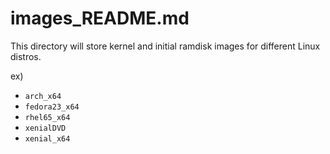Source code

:images_README.md
================
This directory will store kernel and initial ramdisk images
for different Linux distros.

ex)
- `arch_x64`
- `fedora23_x64`
- `rhel65_x64`
- `xenialDVD`
- `xenial_x64`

· · · · · · ·

Repeat the material exactly. Any picture in it should be dropped.

Source code

:images_README.md
================
This directory will store kernel and initial ramdisk images
for different Linux distros.

ex)
- `arch_x64`
- `fedora23_x64`
- `rhel65_x64`
- `xenialDVD`
- `xenial_x64`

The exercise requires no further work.